A place where they all three converge in the form of a concrete example to begin with is how many top engineers and equivalent young Indian talent are either staying back in, or returning to, India.

Sandipan Deb recently wrote a column “Bullish on India - Why more IIT and MBA grads are returning to work in India”. Another piece says about a third of India’s top engineering talent leaves: which is much lower than earlier. A piece from 2017 said that an astonishing 84% of IIT Bombay alumni (who graduated after 2000) have stayed back in the country.

Now brain drain and gain are slightly overused concepts - circulation is relevant, so are misunderstood incentives, and a strong diaspora can be a huge asset - nonetheless, net or final emigration of top talent is indeed a relevant issue for many emerging markets or economies.

India at a per-capita income of $2,500, which is about 20% of the world average at market exchange rates and about 40-50% on a cost adjusted basis.
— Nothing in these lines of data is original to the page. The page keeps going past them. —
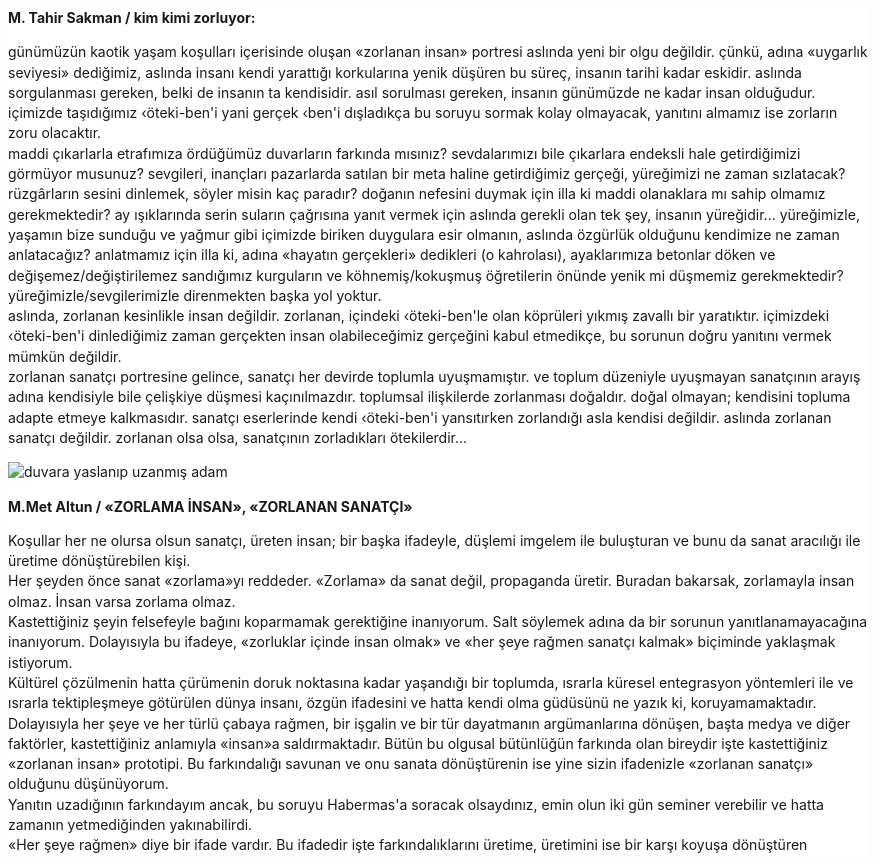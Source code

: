**M. Tahir Sakman / kim kimi zorluyor:**

günümüzün kaotik yaşam koşulları içerisinde oluşan «zorlanan insan»
portresi aslında yeni bir olgu değildir. çünkü, adına «uygarlık
seviyesi» dediğimiz, aslında insanı kendi yarattığı korkularına yenik
düşüren bu süreç, insanın tarihi kadar eskidir. aslında sorgulanması
gereken, belki de insanın ta kendisidir. asıl sorulması gereken, insanın
günümüzde ne kadar insan olduğudur. içimizde taşıdığımız ‹öteki-ben'i
yani gerçek ‹ben'i dışladıkça bu soruyu sormak kolay olmayacak, yanıtını
almamız ise zorların zoru olacaktır.\
maddi çıkarlarla etrafımıza ördüğümüz duvarların farkında mısınız?
sevdalarımızı bile çıkarlara endeksli hale getirdiğimizi görmüyor
musunuz? sevgileri, inançları pazarlarda satılan bir meta haline
getirdiğimiz gerçeği, yüreğimizi ne zaman sızlatacak? rüzgârların sesini
dinlemek, söyler misin kaç paradır? doğanın nefesini duymak için illa ki
maddi olanaklara mı sahip olmamız gerekmektedir? ay ışıklarında serin
suların çağrısına yanıt vermek için aslında gerekli olan tek şey,
insanın yüreğidir... yüreğimizle, yaşamın bize sunduğu ve yağmur gibi
içimizde biriken duygulara esir olmanın, aslında özgürlük olduğunu
kendimize ne zaman anlatacağız? anlatmamız için illa ki, adına «hayatın
gerçekleri» dedikleri (o kahrolası), ayaklarımıza betonlar döken ve
değişemez/değiştirilemez sandığımız kurguların ve köhnemiş/kokuşmuş
öğretilerin önünde yenik mi düşmemiz gerekmektedir?
yüreğimizle/sevgilerimizle direnmekten başka yol yoktur.\
aslında, zorlanan kesinlikle insan değildir. zorlanan, içindeki
‹öteki-ben'le olan köprüleri yıkmış zavallı bir yaratıktır. içimizdeki
‹öteki-ben'i dinlediğimiz zaman gerçekten insan olabileceğimiz gerçeğini
kabul etmedikçe, bu sorunun doğru yanıtını vermek mümkün değildir.\
zorlanan sanatçı portresine gelince, sanatçı her devirde toplumla
uyuşmamıştır. ve toplum düzeniyle uyuşmayan sanatçının arayış adına
kendisiyle bile çelişkiye düşmesi kaçınılmazdır. toplumsal ilişkilerde
zorlanması doğaldır. doğal olmayan; kendisini topluma adapte etmeye
kalkmasıdır. sanatçı eserlerinde kendi ‹öteki-ben'i yansıtırken
zorlandığı asla kendisi değildir. aslında zorlanan sanatçı değildir.
zorlanan olsa olsa, sanatçının zorladıkları ötekilerdir...

![duvara yaslanıp uzanmış adam](/img/ky09_07.jpg)

**M.Met Altun / «ZORLAMA İNSAN», «ZORLANAN SANATÇI»**

Koşullar her ne olursa olsun sanatçı, üreten insan; bir başka ifadeyle,
düşlemi imgelem ile buluşturan ve bunu da sanat aracılığı ile üretime
dönüştürebilen kişi.\
Her şeyden önce sanat «zorlama»yı reddeder. «Zorlama» da sanat değil,
propaganda üretir. Buradan bakarsak, zorlamayla insan olmaz. İnsan varsa
zorlama olmaz.\
Kastettiğiniz şeyin felsefeyle bağını koparmamak gerektiğine inanıyorum.
Salt söylemek adına da bir sorunun yanıtlanamayacağına inanıyorum.
Dolayısıyla bu ifadeye, «zorluklar içinde insan olmak» ve «her şeye
rağmen sanatçı kalmak» biçiminde yaklaşmak istiyorum.\
Kültürel çözülmenin hatta çürümenin doruk noktasına kadar yaşandığı bir
toplumda, ısrarla küresel entegrasyon yöntemleri ile ve ısrarla
tektipleşmeye götürülen dünya insanı, özgün ifadesini ve hatta kendi
olma güdüsünü ne yazık ki, koruyamamaktadır. Dolayısıyla her şeye ve her
türlü çabaya rağmen, bir işgalin ve bir tür dayatmanın argümanlarına
dönüşen, başta medya ve diğer faktörler, kastettiğiniz anlamıyla
«insan»a saldırmaktadır. Bütün bu olgusal bütünlüğün farkında olan
bireydir işte kastettiğiniz «zorlanan insan» prototipi. Bu farkındalığı
savunan ve onu sanata dönüştürenin ise yine sizin ifadenizle «zorlanan
sanatçı» olduğunu düşünüyorum.\
Yanıtın uzadığının farkındayım ancak, bu soruyu Habermas'a soracak
olsaydınız, emin olun iki gün seminer verebilir ve hatta zamanın
yetmediğinden yakınabilirdi.\
«Her şeye rağmen» diye bir ifade vardır. Bu ifadedir işte
farkındalıklarını üretime, üretimini ise bir karşı koyuşa dönüştüren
However, its scale has reached a point where, as the above links show, the best and brightest are increasingly choosing to stay in India - never mind the ups and downs of startup funding cycles - and even if a substantial fraction do leave, in absolute numbers there are enough who stay back. India probably overtook China as the world’s biggest polity this year.

This stage is the result of decades of expanding, though imperfect, human capital investments within the world’s largest democracy - see below four charts below (source: World Bank.) Some leading indicators for growth are below:

India’s gross secondary school enrolment ratio has just about surpassed the global average. Quality concerns still very much exist, but that is a global phenomenon as well.


India’s internet access is fast converging with global levels, and especially if taken as a % of adult population (since India’s children population is high) it is even higher - with heavy usage and ever faster speeds and very reasonable costs.


India has comfortably crossed electricity access compared to global average, and is massively investing in renewables from solar to wind to nuclear to biofuels.


Finally, for now, India has almost converged with basic sanitation coverage as well which has significant downstream health effects.


As more talent stays back, more innovation and growth happens, which in turn anchors democracy. Remember the only time democracy was briefly suspended in India was after the awful economic period of the early to mid 1970s.

Moreover, democracy is the reason we do have scale in the first place - the Indian democratic civilisational republic based on Dharma has arguably united India in a way no inflexible or unaccountable emperor could have.

Democracy also allows alternate sources of influence, financial and intellectual/cultural, in a way that no dictatorship which believes in just muscle power can. Democracy - other things being equal - allows for better political and economic ties with the world’s developed economies as they try to diversify away from China’s goods and Russia’s energy.

Finally, in India business tycoons such as Ambani, Tata, Premji and Murthy are looked up to; they are not banished to teaching jobs at foreign universities like Jack Ma was. A free press and adversarial academia continue: with blemishes, yes, but that was earlier too. Irritants remain - Indian cities, for example, are still difficult to live in though here too, things are improving. A community of expats is rapidly growing in India in the post-pandemic world, albeit from a small base.

For everything pales in front of the scale of the opportunity ahead…

India’s GDP and market-cap are still less than US $4 trillion, while the world GDP and market-cap are around or more than $100T respectively. This is when India has more than 1/6th of the world’s population. On just these admittedly rough metrics then, India should within a generation be ~5x (in addition to overall global growth and inflation) - as better state capacity and human capital filter through, like shown above.

A famous Bollywood line goes: picture abhi baaki hai mere dost! (the movie is just getting started!)

As a new India, proud of its ancient Bharatiya identity, rises again in material terms, the world will change in many profound ways, material and non-material. Make sure you do not miss out on the journey of a lifetime, no matter where you are.